Managing Data on Hadoop
Submitted by prashant singh (@prashantkr2002) on Wednesday, 6 June 2012
Section: Big Data Infrastructure & Processing Technical level: Intermediate Session type: Lecture
The paper talks about an approach on how to manage high volume data movement on hadoop, making it available for processing in Yahoo!. As part of grid data management, we load Terabytes of data daily onto hadoop clusters and replicate the same to BCP clusters. As part of this tech talk, we want to share our experiences, challenges and techniques of high volume data movement on hdfs.
It is crucial for web applications to mine data generated from different logs to get relevant information and trending for research and development projects and for a growing number of production processes across Yahoo!. This lecture will focus on the challenges we face to manage large volume of data movement across hadoop clusters, within strict SLAs and prioritizing the data flow based on its importance at Yahoo!.
Knowledge of Hadoop
Prashant K Singh works at Yahoo! as a Principal Engineer and handles data management and hadoop operations. As part of this team, he manages around 20 hadoop clusters with ~40K nodes with 300+ PB of data with a total cluster capacity of ~1 Exabyte.

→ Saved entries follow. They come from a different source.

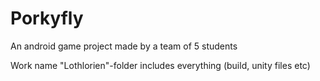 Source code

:# Porkyfly
 An android game project made by a team of 5 students
 
 Work name "Lothlorien"-folder includes everything (build, unity files etc)

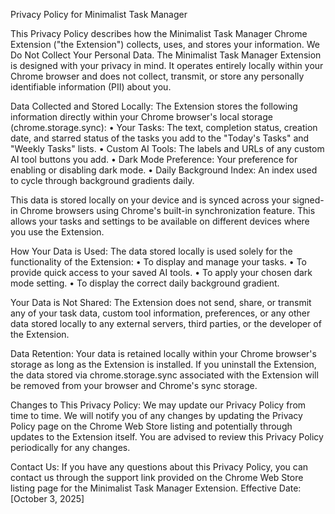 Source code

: Privacy Policy for Minimalist Task Manager

This Privacy Policy describes how the Minimalist Task Manager Chrome Extension ("the Extension") collects, uses, and stores your information. We Do Not Collect Your Personal Data. The Minimalist Task Manager Extension is designed with your privacy in mind. It operates entirely locally within your Chrome browser and does not collect, transmit, or store any personally identifiable information (PII) about you.

Data Collected and Stored Locally: The Extension stores the following information directly within your Chrome browser's local storage (chrome.storage.sync): • Your Tasks: The text, completion status, creation date, and starred status of the tasks you add to the "Today's Tasks" and "Weekly Tasks" lists. • Custom AI Tools: The labels and URLs of any custom AI tool buttons you add. • Dark Mode Preference: Your preference for enabling or disabling dark mode. • Daily Background Index: An index used to cycle through background gradients daily.

This data is stored locally on your device and is synced across your signed-in Chrome browsers using Chrome's built-in synchronization feature. This allows your tasks and settings to be available on different devices where you use the Extension.

How Your Data is Used: The data stored locally is used solely for the functionality of the Extension: • To display and manage your tasks. • To provide quick access to your saved AI tools. • To apply your chosen dark mode setting. • To display the correct daily background gradient.

Your Data is Not Shared: The Extension does not send, share, or transmit any of your task data, custom tool information, preferences, or any other data stored locally to any external servers, third parties, or the developer of the Extension.

Data Retention: Your data is retained locally within your Chrome browser's storage as long as the Extension is installed. If you uninstall the Extension, the data stored via chrome.storage.sync associated with the Extension will be removed from your browser and Chrome's sync storage.

Changes to This Privacy Policy: We may update our Privacy Policy from time to time. We will notify you of any changes by updating the Privacy Policy page on the Chrome Web Store listing and potentially through updates to the Extension itself. You are advised to review this Privacy Policy periodically for any changes.

Contact Us: If you have any questions about this Privacy Policy, you can contact us through the support link provided on the Chrome Web Store listing page for the Minimalist Task Manager Extension. Effective Date: [October 3, 2025] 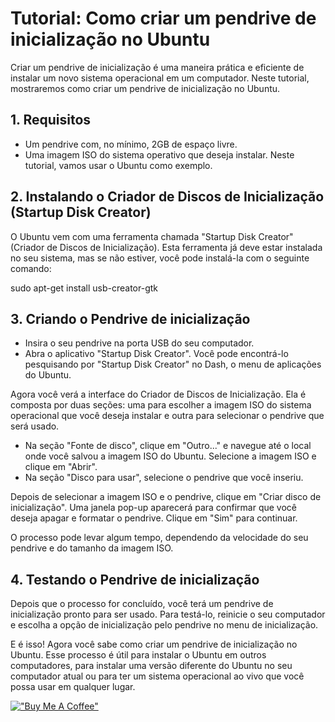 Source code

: # Tutorial: Como criar um pendrive de inicialização no Ubuntu

Criar um pendrive de inicialização é uma maneira prática e eficiente de instalar um novo sistema operacional em um computador. Neste tutorial, mostraremos como criar um pendrive de inicialização no Ubuntu. 

## 1. Requisitos

- Um pendrive com, no mínimo, 2GB de espaço livre.
- Uma imagem ISO do sistema operativo que deseja instalar. Neste tutorial, vamos usar o Ubuntu como exemplo.

## 2. Instalando o Criador de Discos de Inicialização (Startup Disk Creator)

O Ubuntu vem com uma ferramenta chamada "Startup Disk Creator" (Criador de Discos de Inicialização). Esta ferramenta já deve estar instalada no seu sistema, mas se não estiver, você pode instalá-la com o seguinte comando:

sudo apt-get install usb-creator-gtk

## 3. Criando o Pendrive de inicialização

- Insira o seu pendrive na porta USB do seu computador.
- Abra o aplicativo "Startup Disk Creator". Você pode encontrá-lo pesquisando por "Startup Disk Creator" no Dash, o menu de aplicações do Ubuntu.

Agora você verá a interface do Criador de Discos de Inicialização. Ela é composta por duas seções: uma para escolher a imagem ISO do sistema operacional que você deseja instalar e outra para selecionar o pendrive que será usado.

- Na seção "Fonte de disco", clique em "Outro..." e navegue até o local onde você salvou a imagem ISO do Ubuntu. Selecione a imagem ISO e clique em "Abrir".
- Na seção "Disco para usar", selecione o pendrive que você inseriu.

Depois de selecionar a imagem ISO e o pendrive, clique em "Criar disco de inicialização". Uma janela pop-up aparecerá para confirmar que você deseja apagar e formatar o pendrive. Clique em "Sim" para continuar.

O processo pode levar algum tempo, dependendo da velocidade do seu pendrive e do tamanho da imagem ISO.

## 4. Testando o Pendrive de inicialização

Depois que o processo for concluído, você terá um pendrive de inicialização pronto para ser usado. Para testá-lo, reinicie o seu computador e escolha a opção de inicialização pelo pendrive no menu de inicialização.

E é isso! Agora você sabe como criar um pendrive de inicialização no Ubuntu. Esse processo é útil para instalar o Ubuntu em outros computadores, para instalar uma versão diferente do Ubuntu no seu computador atual ou para ter um sistema operacional ao vivo que você possa usar em qualquer lugar.

[!["Buy Me A Coffee"](https://user-images.githubusercontent.com/1376749/120938564-50c59780-c6e1-11eb-814f-22a0399623c5.png)](https://www.buymeacoffee.com/govinda777) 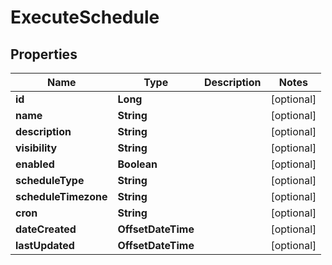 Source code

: 

# ExecuteSchedule


## Properties

| Name | Type | Description | Notes |
|------------ | ------------- | ------------- | -------------|
|**id** | **Long** |  |  [optional] |
|**name** | **String** |  |  [optional] |
|**description** | **String** |  |  [optional] |
|**visibility** | **String** |  |  [optional] |
|**enabled** | **Boolean** |  |  [optional] |
|**scheduleType** | **String** |  |  [optional] |
|**scheduleTimezone** | **String** |  |  [optional] |
|**cron** | **String** |  |  [optional] |
|**dateCreated** | **OffsetDateTime** |  |  [optional] |
|**lastUpdated** | **OffsetDateTime** |  |  [optional] |



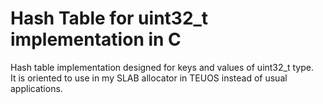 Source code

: # Hash Table for uint32_t implementation in C

Hash table implementation designed for keys and values of uint32_t type.  
It is oriented to use in my SLAB allocator in TEUOS instead of usual applications.
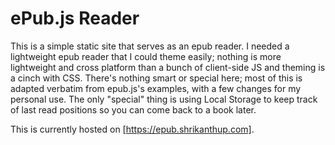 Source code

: # ePub.js Reader

This is a simple static site that serves as an epub reader. I needed a
lightweight epub reader that I could theme easily; nothing is more lightweight
and cross platform than a bunch of client-side JS and theming is a cinch with
CSS. There's nothing smart or special here; most of this is adapted verbatim
from epub.js's examples, with a few changes for my personal use. The only
"special" thing is using Local Storage to keep track of last read positions so
you can come back to a book later.

This is currently hosted on [https://epub.shrikanthup.com].
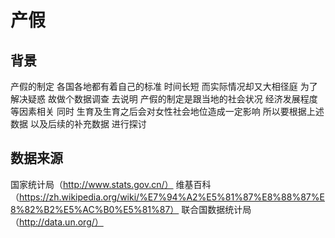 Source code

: # 产假
## 背景
产假的制定 各国各地都有着自己的标准 时间长短 而实际情况却又大相径庭 为了解决疑惑 故做个数据调查 去说明 产假的制定是跟当地的社会状况 经济发展程度 等因素相关 同时 生育及生育之后会对女性社会地位造成一定影响 所以要根据上述数据 以及后续的补充数据 进行探讨
## 数据来源
国家统计局（http://www.stats.gov.cn/）
维基百科（https://zh.wikipedia.org/wiki/%E7%94%A2%E5%81%87%E8%88%87%E8%82%B2%E5%AC%B0%E5%81%87）
联合国数据统计局（http://data.un.org/）
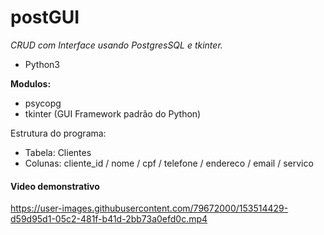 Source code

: # postGUI
*CRUD com Interface usando PostgresSQL e tkinter.*

- Python3

**Modulos:**
 - psycopg
 - tkinter (GUI Framework padrão do Python)

Estrutura do programa: 
- Tabela: Clientes
- Colunas: cliente_id / nome / cpf / telefone / endereco / email / servico 




#### **Video demonstrativo**




https://user-images.githubusercontent.com/79672000/153514429-d59d95d1-05c2-481f-b41d-2bb73a0efd0c.mp4

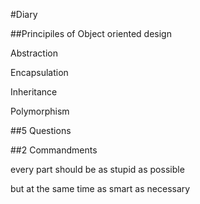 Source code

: #Diary

##Principiles of Object oriented design

Abstraction

Encapsulation

Inheritance

Polymorphism

##5 Questions


##2 Commandments

every part should be as stupid as possible

but at the same time as smart as necessary  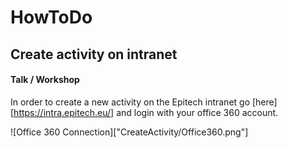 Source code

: # HowToDo

## Create activity on intranet

#### Talk / Workshop

In order to create a new activity on the Epitech intranet go [here][https://intra.epitech.eu/] and login with your office 360 account.

![Office 360 Connection]["CreateActivity/Office360.png"] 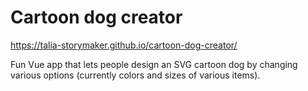 # Cartoon dog creator

https://talia-storymaker.github.io/cartoon-dog-creator/

Fun Vue app that lets people design an SVG cartoon dog by changing various options (currently colors and sizes of various items).
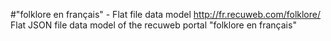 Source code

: #"folklore en français" - Flat file data model
http://fr.recuweb.com/folklore/
Flat JSON file data model of the recuweb portal "folklore en français"
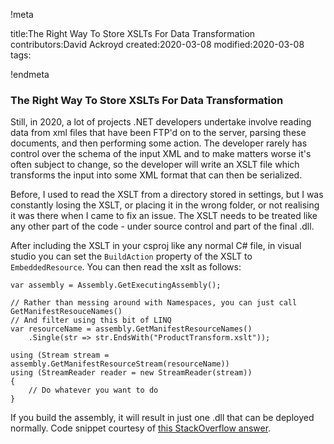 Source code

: !meta

title:The Right Way To Store XSLTs For Data Transformation
contributors:David Ackroyd
created:2020-03-08
modified:2020-03-08
tags:

!endmeta


### The Right Way To Store XSLTs For Data Transformation

Still, in 2020, a lot of projects .NET developers undertake involve reading data from xml files that have been FTP'd on to the server, parsing these documents, and then performing some action. The developer rarely has control over the schema of the input XML and to make matters worse it's often subject to change, so the developer will write an XSLT file which transforms the input into some XML format that can then be serialized.

Before, I used to read the XSLT from a directory stored in settings, but I was constantly losing the XSLT, or placing it in the wrong folder, or not realising it was there when I came to fix an issue. The XSLT needs to be treated like any other part of the code - under source control and part of the final .dll.

After including the XSLT in your csproj like any normal C# file, in visual studio you can set the `BuildAction` property of the XSLT to `EmbeddedResource`. You can then read the xslt as follows:

	var assembly = Assembly.GetExecutingAssembly();

	// Rather than messing around with Namespaces, you can just call GetManifestResouceNames()
	// And filter using this bit of LINQ
	var resourceName = assembly.GetManifestResourceNames()
  		.Single(str => str.EndsWith("ProductTransform.xslt"));

	using (Stream stream = assembly.GetManifestResourceStream(resourceName))
	using (StreamReader reader = new StreamReader(stream))
	{
		// Do whatever you want to do
	}

If you build the assembly, it will result in just one .dll that can be deployed normally. Code snippet courtesy of [this StackOverflow answer](https://stackoverflow.com/a/3314213).
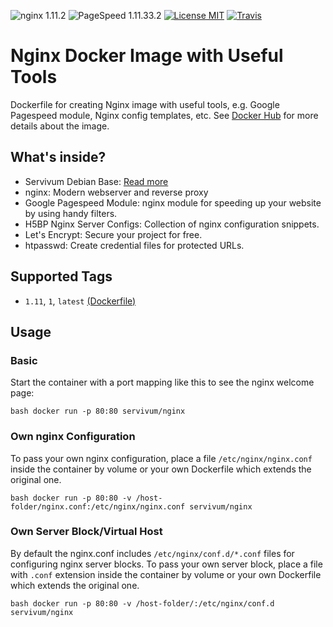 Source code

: ![nginx 1.11.2](https://img.shields.io/badge/nginx-1.11.2-brightgreen.svg?style=flat-square) ![PageSpeed 1.11.33.2](https://img.shields.io/badge/PageSpeed-1.11.33.2-brightgreen.svg?style=flat-square) [![License MIT](https://img.shields.io/badge/license-MIT-blue.svg?style=flat-square)](https://opensource.org/licenses/MIT) [![Travis](https://img.shields.io/travis/servivum/docker-nginx.svg?style=flat-square)](https://travis-ci.org/servivum/docker-nginx)

# Nginx Docker Image with Useful Tools

Dockerfile for creating Nginx image with useful tools, e.g. Google Pagespeed module, Nginx config templates, etc. See 
[Docker Hub](https://hub.docker.com/r/servivum/nginx) for more details about the image.

## What's inside?

- Servivum Debian Base: [Read more](https://github.com/servivum/docker-debian)
- nginx: Modern webserver and reverse proxy
- Google Pagespeed Module: nginx module for speeding up your website by using handy filters.
- H5BP Nginx Server Configs: Collection of nginx configuration snippets.
- Let's Encrypt: Secure your project for free. 
- htpasswd: Create credential files for protected URLs.

## Supported Tags

- `1.11`, `1`, `latest` [(Dockerfile)](https://github.com/servivum/docker-nginx)

## Usage

### Basic

Start the container with a port mapping like this to see the nginx welcome page:

``bash
docker run -p 80:80 servivum/nginx
``

### Own nginx Configuration

To pass your own nginx configuration, place a file `/etc/nginx/nginx.conf` inside the container 
by volume or your own Dockerfile which extends the original one.

``bash
docker run -p 80:80 -v /host-folder/nginx.conf:/etc/nginx/nginx.conf servivum/nginx
``

### Own Server Block/Virtual Host

By default the nginx.conf includes `/etc/nginx/conf.d/*.conf` files for configuring nginx server blocks.
To pass your own server block, place a file with `.conf` extension inside the container by volume or your own Dockerfile 
which extends the original one. 

``bash
docker run -p 80:80 -v /host-folder/:/etc/nginx/conf.d servivum/nginx
`` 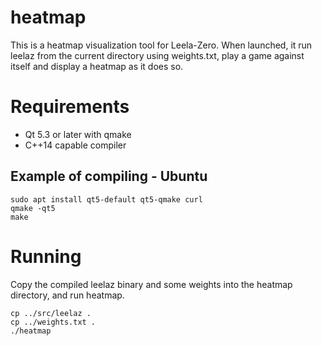 # heatmap

This is a heatmap visualization tool for Leela-Zero. When launched, it run
leelaz from the current directory using weights.txt, play a game against
itself and display a heatmap as it does so.

# Requirements

* Qt 5.3 or later with qmake
* C++14 capable compiler

## Example of compiling - Ubuntu

    sudo apt install qt5-default qt5-qmake curl
    qmake -qt5
    make

# Running

Copy the compiled leelaz binary and some weights into the heatmap directory, and run
heatmap.

    cp ../src/leelaz .
    cp ../weights.txt .
    ./heatmap

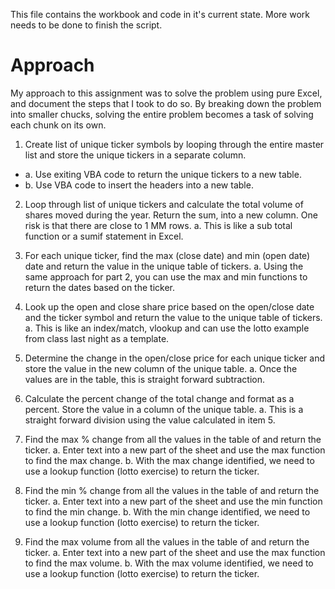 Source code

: This file contains the workbook and code in it's current state.  More work needs to be done to finish the script.

# Approach

My approach to this assignment was to solve the problem using pure Excel, and document the steps that I took to do so.  By breaking down the problem into smaller chucks, solving the entire problem becomes a task of solving each chunk on its own.

1.	Create list of unique ticker symbols by looping through the entire master list and store the unique tickers in a separate column.
- a.	Use exiting VBA code to return the unique tickers to a new table. 
- b.	Use VBA code to insert the headers into a new table. 

2.	Loop through list of unique tickers and calculate the total volume of shares moved during the year.  Return the sum, into a new column. One risk is that there are close to 1 MM rows. 
a.	This is like a sub total function or a sumif statement in Excel. 

3.	For each unique ticker, find the max (close date) and min (open date) date and return the value in the unique table of tickers.
a.	Using the same approach for part 2, you can use the max and min functions to return the dates based on the ticker.  

4.	Look up the open and close share price based on the open/close date and the ticker symbol and return the value to the unique table of tickers.
a.	This is like an index/match, vlookup and can use the lotto example from class last night as a template.  

5.	Determine the change in the open/close price for each unique ticker and store the value in the new column of the unique table.
a.	Once the values are in the table, this is straight forward subtraction. 

6.	Calculate the percent change of the total change and format as a percent.  Store the value in a column of the unique table. 
a.	This is a straight forward division using the value calculated in item 5. 

7.	Find the max % change from all the values in the table of and return the ticker.
a.	Enter text into a new part of the sheet and use the max function to find the max change.
b.	With the max change identified, we need to use a lookup function (lotto exercise) to return the ticker. 

8.	Find the min % change from all the values in the table of and return the ticker.
a.	Enter text into a new part of the sheet and use the min function to find the min change.
b.	With the min change identified, we need to use a lookup function (lotto exercise) to return the ticker. 

9.	Find the max volume from all the values in the table of and return the ticker.
a.	Enter text into a new part of the sheet and use the max function to find the max volume.
b.	With the max volume identified, we need to use a lookup function (lotto exercise) to return the ticker.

Prior to Yahoo! Prashant has worked with MakeMyTrip, where he was responsible for setting up data center activities to in house and migrating the webportal from a windows platform to open source platform and making it stable and more capable to handle large amount of user traffic.
Abhishek Dan manages the hadoop service engineering team at Yahoo! which is responsible for hadoop cluster management and data management on hadoop clusters.